These, and more than a dozen additional sightings were reported in New Mexico, many from around the secret laboratories at Los Alamos, which worried the security people, and all were eventually written off as “Astro (METEOR).” But that answer was applied later, when the Air Force began to push for solutions to sightings. In fact, on September 1, 1949, Colonel John W. Schweizer, of Air Force intelligence wrote, “…reports that fall in the ‘fireball’ category will no longer be included in Hq. Air Materiel Command and Directorate of Intelligence, Hq. USAF, investigative activity on unidentified aerial incidents.”

Early in 1949, the green fireballs had alarmed those responsible for the security of the secret installations but by the middle of the year, they seemed to be of no consequence. They weren’t paying much attention to the reports even though La Paz had suggested the fireballs might be some kind of controlled craft or probe.

On July 24, one of the green fireballs was seen falling near Socorro, New Mexico. The next morning Dr. W. D. Crozier, of the New Mexico School of Mines collected dust samples from around the campus in Socorro. Crozier relayed his findings to La Paz who wrote to Rees on August 17, 1949, “These collections, to Dr. Crozier’s evident surprise, were found to contain not only the first copper particles he had found in air dust collections but these particles were of unusually large size – up to 100 microns in maximum dimensions.”

It wasn’t quite that simple, of course. Crozier thought that the copper might have come from the roofs and the gutters of the buildings on campus.  If the copper was found away from the campus, then the finding would be significant, but when the copper turned up far from the campus, Crozier seemed to be unimpressed, calling the results, “unimpressive.”

La Paz, again, disagreed. He wrote to Rees, “I wish to emphasize most emphatically that if future more detailed work shows that the numerous copper particles found by Dr. Crozier and Mr. [Ben] Seely [Crozier’s assistant] are indeed floating down from green fireballs, then the fireballs are not conventional meteorites. Copper is one of [the] rarest of the elements found in meteorites… In fact, I know of no case in which even the tiniest particle of copper has been reported in a dust collection supposedly of meteoritic origin.”
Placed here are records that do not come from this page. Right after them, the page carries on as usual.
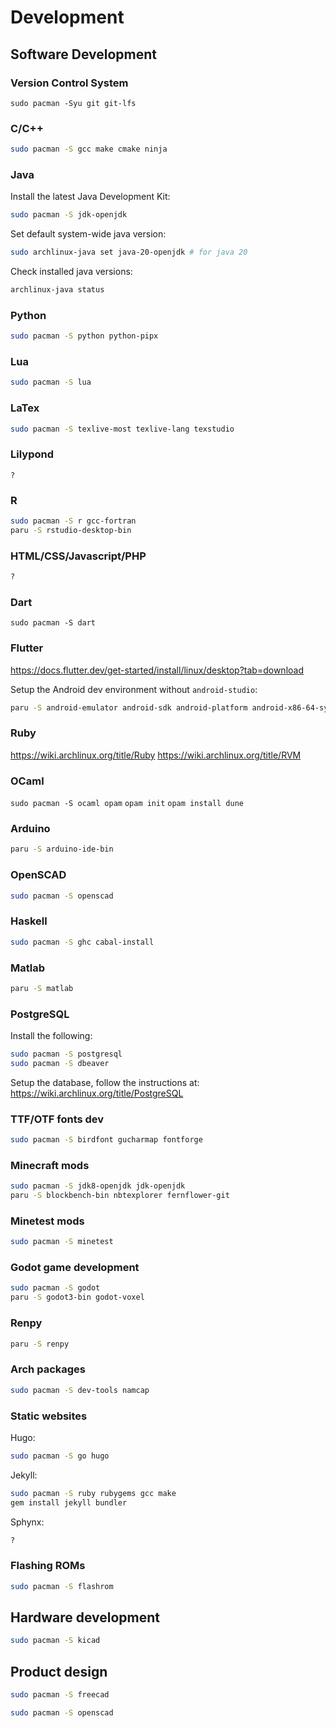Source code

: # Development

## Software Development

### Version Control System
`sudo pacman -Syu git git-lfs`

### C/C++
```sh
sudo pacman -S gcc make cmake ninja
```

### Java
Install the latest Java Development Kit:
```sh
sudo pacman -S jdk-openjdk
```

Set default system-wide java version:
```sh
sudo archlinux-java set java-20-openjdk # for java 20
```

Check installed java versions:
```sh
archlinux-java status
```

### Python
```sh
sudo pacman -S python python-pipx
```

### Lua
```sh
sudo pacman -S lua
```

### LaTex
```sh
sudo pacman -S texlive-most texlive-lang texstudio
```

### Lilypond

`?`

### R
```sh
sudo pacman -S r gcc-fortran
paru -S rstudio-desktop-bin
```

### HTML/CSS/Javascript/PHP
```sh
?
```

### Dart

`sudo pacman -S dart`

### Flutter

https://docs.flutter.dev/get-started/install/linux/desktop?tab=download

Setup the Android dev environment without `android-studio`:
```sh
paru -S android-emulator android-sdk android-platform android-x86-64-system-image
```

### Ruby

https://wiki.archlinux.org/title/Ruby
https://wiki.archlinux.org/title/RVM

### OCaml
`sudo pacman -S ocaml opam`
`opam init`
`opam install dune`

### Arduino
```sh
paru -S arduino-ide-bin
```

### OpenSCAD
```sh
sudo pacman -S openscad
```

### Haskell
```sh
sudo pacman -S ghc cabal-install
```

### Matlab
```sh
paru -S matlab
```

### PostgreSQL

Install the following:
```sh
sudo pacman -S postgresql
sudo pacman -S dbeaver
```

Setup the database, follow the instructions at:
https://wiki.archlinux.org/title/PostgreSQL

### TTF/OTF fonts dev
```sh
sudo pacman -S birdfont gucharmap fontforge
```

### Minecraft mods
```sh
sudo pacman -S jdk8-openjdk jdk-openjdk
paru -S blockbench-bin nbtexplorer fernflower-git
```

### Minetest mods
```sh
sudo pacman -S minetest
```

### Godot game development
```sh
sudo pacman -S godot
paru -S godot3-bin godot-voxel
```

### Renpy
```sh
paru -S renpy
```

### Arch packages
```sh
sudo pacman -S dev-tools namcap
```

### Static websites
Hugo:
```sh
sudo pacman -S go hugo
```

Jekyll:
```sh
sudo pacman -S ruby rubygems gcc make
gem install jekyll bundler
```

Sphynx:
```sh
?
```

### Flashing ROMs
```sh
sudo pacman -S flashrom
```

## Hardware development

```sh
sudo pacman -S kicad
```

## Product design

```sh
sudo pacman -S freecad
```


```sh
sudo pacman -S openscad
```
To understand this, it is important to note that Crozier had been collecting the dust samples over a period of time so that when the copper appeared in the samples after the July 24 fireball, it could be suggested that the particles were from the fireball. When copper was found over a large area that added to the belief. La Paz was saying that if the copper came from a fireball, that made it unique as a meteorite. Copper is not found in meteorites. Therefore, the fireballs were not meteorites and deserved further investigation.

Although those in Washington seemed to have answered the questions about the green fireballs to their own satisfaction, those in New Mexico weren’t happy. Sightings of the fireballs continued, though now, according to Rees, they seemed to be falling vertically and he noticed that there were more reports on the weekends, especially on Sunday. It was also around this time, summer 1949, that Joseph Kaplan met with Norris Bradbury, who had been at the February conference. Bradbury thought that a classified scientific study of these aerial phenomena should be made and suggested a conference to discuss it.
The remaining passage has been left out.